What I need is sex and since he's leaving, I'm not going to get it for months on end. His love language is touch too, but not for sex. Tonight he wanted me to touch his back and rub him. He likes me to look for any skin perfections, I don't know why he likes me to check his skin. He does rub my leg while he's doing it but nothing else. 

I want to touch him somewhere else. Last time we had sex, I didn't get to touch his penis or even look at it. 

He's very very reserved too. When ever he's gone away for work in the past he has never done phone sex or video sex. We have all technology to do it. Part of the reason last year I was driven to have an online affair was because of his turning me down for sex. 

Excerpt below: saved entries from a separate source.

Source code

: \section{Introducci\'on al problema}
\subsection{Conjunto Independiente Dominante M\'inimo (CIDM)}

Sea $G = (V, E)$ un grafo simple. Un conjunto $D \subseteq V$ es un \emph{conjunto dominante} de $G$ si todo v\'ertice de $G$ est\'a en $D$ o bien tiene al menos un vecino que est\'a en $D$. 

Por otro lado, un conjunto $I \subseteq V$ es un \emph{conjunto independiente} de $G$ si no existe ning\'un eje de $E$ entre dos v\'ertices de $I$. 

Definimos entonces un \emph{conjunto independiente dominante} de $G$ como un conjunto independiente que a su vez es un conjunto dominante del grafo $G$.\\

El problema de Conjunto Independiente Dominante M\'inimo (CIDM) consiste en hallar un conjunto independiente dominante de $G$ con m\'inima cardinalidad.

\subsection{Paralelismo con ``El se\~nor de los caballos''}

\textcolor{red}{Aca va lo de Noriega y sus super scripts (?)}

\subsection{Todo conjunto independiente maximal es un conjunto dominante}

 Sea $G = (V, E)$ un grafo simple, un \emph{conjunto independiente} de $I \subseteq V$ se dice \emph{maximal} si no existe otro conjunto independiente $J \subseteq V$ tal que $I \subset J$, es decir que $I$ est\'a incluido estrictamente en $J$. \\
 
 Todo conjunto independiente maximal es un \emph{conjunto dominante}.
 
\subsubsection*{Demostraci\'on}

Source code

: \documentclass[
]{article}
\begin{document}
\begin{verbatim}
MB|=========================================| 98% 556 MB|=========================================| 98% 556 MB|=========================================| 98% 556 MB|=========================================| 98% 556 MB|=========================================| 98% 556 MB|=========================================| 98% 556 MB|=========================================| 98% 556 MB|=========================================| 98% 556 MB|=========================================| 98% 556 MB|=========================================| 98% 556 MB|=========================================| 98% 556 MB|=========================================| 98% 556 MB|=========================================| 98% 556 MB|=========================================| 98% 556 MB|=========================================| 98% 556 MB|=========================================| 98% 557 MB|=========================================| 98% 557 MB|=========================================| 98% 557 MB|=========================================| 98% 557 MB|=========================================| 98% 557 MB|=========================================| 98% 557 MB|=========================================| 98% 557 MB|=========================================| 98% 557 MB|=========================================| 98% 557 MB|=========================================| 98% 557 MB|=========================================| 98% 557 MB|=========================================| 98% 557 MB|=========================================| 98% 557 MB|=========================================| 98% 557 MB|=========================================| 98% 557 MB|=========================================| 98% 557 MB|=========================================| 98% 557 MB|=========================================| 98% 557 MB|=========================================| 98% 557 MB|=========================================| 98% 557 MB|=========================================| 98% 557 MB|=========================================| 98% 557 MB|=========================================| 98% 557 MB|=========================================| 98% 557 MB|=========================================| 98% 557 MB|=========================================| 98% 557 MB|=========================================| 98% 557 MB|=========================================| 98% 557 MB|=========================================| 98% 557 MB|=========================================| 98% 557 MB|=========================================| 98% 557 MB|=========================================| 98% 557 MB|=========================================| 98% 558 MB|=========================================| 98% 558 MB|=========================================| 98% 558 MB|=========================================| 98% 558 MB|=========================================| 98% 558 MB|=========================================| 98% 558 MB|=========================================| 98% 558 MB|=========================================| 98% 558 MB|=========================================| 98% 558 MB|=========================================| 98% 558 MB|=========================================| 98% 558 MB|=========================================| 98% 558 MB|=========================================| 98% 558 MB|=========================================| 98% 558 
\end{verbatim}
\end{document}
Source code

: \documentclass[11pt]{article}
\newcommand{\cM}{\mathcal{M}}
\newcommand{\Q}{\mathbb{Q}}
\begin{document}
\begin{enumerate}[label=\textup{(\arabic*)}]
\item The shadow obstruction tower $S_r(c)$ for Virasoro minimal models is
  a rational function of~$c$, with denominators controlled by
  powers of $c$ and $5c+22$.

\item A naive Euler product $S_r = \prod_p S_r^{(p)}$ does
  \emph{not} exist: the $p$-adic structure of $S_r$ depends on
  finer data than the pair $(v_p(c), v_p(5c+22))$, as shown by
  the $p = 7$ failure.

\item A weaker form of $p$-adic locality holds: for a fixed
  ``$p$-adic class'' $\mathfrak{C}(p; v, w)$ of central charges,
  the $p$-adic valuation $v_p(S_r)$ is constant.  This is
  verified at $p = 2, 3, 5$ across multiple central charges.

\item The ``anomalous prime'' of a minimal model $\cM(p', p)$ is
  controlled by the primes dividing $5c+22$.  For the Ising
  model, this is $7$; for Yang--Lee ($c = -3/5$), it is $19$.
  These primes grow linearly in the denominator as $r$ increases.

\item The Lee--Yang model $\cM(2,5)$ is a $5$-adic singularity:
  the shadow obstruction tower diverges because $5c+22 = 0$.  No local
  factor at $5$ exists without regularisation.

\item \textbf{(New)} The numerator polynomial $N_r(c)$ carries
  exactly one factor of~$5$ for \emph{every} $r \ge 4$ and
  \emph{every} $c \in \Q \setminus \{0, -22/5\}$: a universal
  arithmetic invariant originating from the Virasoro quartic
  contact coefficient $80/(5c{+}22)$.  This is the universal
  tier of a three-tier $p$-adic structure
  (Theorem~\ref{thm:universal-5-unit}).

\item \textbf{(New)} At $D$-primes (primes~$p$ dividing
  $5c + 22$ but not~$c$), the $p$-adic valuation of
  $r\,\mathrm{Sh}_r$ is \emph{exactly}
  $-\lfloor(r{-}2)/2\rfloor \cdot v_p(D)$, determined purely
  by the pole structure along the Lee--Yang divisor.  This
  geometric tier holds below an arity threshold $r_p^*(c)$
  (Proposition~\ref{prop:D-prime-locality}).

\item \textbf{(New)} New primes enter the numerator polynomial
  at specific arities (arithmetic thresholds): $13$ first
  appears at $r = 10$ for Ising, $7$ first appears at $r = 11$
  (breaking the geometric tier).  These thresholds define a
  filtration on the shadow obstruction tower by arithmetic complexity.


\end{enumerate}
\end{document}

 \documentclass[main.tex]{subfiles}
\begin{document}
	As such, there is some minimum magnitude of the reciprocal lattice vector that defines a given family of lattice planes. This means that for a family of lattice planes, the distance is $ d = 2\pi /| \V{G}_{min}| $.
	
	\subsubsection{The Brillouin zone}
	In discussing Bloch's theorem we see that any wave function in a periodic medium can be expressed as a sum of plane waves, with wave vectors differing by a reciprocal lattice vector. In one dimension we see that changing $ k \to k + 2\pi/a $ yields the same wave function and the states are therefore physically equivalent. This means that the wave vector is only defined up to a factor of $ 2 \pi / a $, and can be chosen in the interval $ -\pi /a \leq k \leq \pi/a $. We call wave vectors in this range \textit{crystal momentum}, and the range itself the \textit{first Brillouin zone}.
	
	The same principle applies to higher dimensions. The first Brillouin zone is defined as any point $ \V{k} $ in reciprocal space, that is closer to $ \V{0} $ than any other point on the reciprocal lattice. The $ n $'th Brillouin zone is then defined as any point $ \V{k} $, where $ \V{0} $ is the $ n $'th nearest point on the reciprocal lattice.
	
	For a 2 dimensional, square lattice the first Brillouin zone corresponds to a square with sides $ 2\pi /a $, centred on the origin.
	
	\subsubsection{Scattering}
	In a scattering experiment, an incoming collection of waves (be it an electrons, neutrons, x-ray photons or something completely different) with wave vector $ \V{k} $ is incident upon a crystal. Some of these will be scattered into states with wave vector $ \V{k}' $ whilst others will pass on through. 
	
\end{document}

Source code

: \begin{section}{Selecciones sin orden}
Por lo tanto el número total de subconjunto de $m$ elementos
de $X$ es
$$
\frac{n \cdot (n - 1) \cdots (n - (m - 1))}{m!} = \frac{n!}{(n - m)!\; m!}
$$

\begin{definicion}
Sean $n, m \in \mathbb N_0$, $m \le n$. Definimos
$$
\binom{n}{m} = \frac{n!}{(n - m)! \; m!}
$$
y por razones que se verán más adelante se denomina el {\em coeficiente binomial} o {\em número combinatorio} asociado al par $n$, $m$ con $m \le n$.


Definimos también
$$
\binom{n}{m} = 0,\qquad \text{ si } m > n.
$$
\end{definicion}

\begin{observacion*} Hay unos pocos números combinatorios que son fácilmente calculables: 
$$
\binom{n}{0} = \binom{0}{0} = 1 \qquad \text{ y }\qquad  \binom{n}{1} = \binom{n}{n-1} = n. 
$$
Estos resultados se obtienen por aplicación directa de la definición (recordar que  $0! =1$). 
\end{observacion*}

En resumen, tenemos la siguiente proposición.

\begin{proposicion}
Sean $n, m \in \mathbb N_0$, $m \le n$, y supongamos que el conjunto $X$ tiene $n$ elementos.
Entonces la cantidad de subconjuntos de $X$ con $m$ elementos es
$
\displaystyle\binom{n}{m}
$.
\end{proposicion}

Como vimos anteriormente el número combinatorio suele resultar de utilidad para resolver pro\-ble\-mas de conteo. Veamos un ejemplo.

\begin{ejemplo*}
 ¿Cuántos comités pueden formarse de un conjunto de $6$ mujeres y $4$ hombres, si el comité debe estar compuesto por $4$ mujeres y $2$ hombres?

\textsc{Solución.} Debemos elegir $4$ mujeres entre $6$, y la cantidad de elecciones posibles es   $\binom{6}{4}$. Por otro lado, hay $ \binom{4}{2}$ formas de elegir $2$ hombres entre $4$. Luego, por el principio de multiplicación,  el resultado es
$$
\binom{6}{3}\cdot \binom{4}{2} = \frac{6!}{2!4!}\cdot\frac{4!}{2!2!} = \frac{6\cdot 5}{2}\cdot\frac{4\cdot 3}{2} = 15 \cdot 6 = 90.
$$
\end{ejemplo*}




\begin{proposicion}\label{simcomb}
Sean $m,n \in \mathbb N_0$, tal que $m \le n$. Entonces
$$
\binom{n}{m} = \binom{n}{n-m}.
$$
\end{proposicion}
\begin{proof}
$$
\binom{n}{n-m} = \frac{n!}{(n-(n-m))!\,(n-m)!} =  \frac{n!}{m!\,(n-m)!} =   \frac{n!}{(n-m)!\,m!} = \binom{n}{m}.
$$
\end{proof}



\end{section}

I can't tell him how hurt I am for me giving him what he said he needed because he's going to be gone for a long time...and me not getting what I needed even though I even at first told him no because I won't get what I need. I'm so hurt they I can't breathe. I'll probably tell him sometime once he's gone and settled and working 

I don't even want to sleep next to him tonight even though tonight is the last night that I can. I just feel too hurt and I can't hold it in, I don't want to keep him up all night with how I feel when he has to drive 12 hrs tomorrow without me. I know he's going to notice that I'm gone and be hurt and he's going to flash back to when I had the affair before he knew what was wrong then way back in July and August last year
_Posted via Mobile Device_


----------



## PBear (Nov 16, 2010)

Did you tell him tonight what you wanted or needed? Being subtle is a luxury you might not have available to you. 

C
_Posted via Mobile Device_


----------



## blueskies30 (Jan 27, 2010)

I told him I really needed it. I told him I don't have my toy anymore. He already knows since he threw it away because it would not keep its speed even with new batteries. I told him yesterday before we found out that I can't go with him, that if I couldn't go with him that he needed to get laid before he goes. He said he agreed. 

Btw the reason I can't go is because of our limited funds from moving out of our house that we just lost. I was going to go with him for a couple weeks then fly back home. He says he is really really bummed that I can't go with him. I've asked and asked what the reason is for him wanting me to go (his idea in the first place) and he says he just wants me there. 

I have a feeling the real reason is because he can't perform sexually in his parents house and he wanted me to go with him so he could perform sexually
_Posted via Mobile Device_


----------



## blueskies30 (Jan 27, 2010)

Maybe once he is settled there and has gotten a job there, he might be able to tell me why he couldn't have sex before he left. 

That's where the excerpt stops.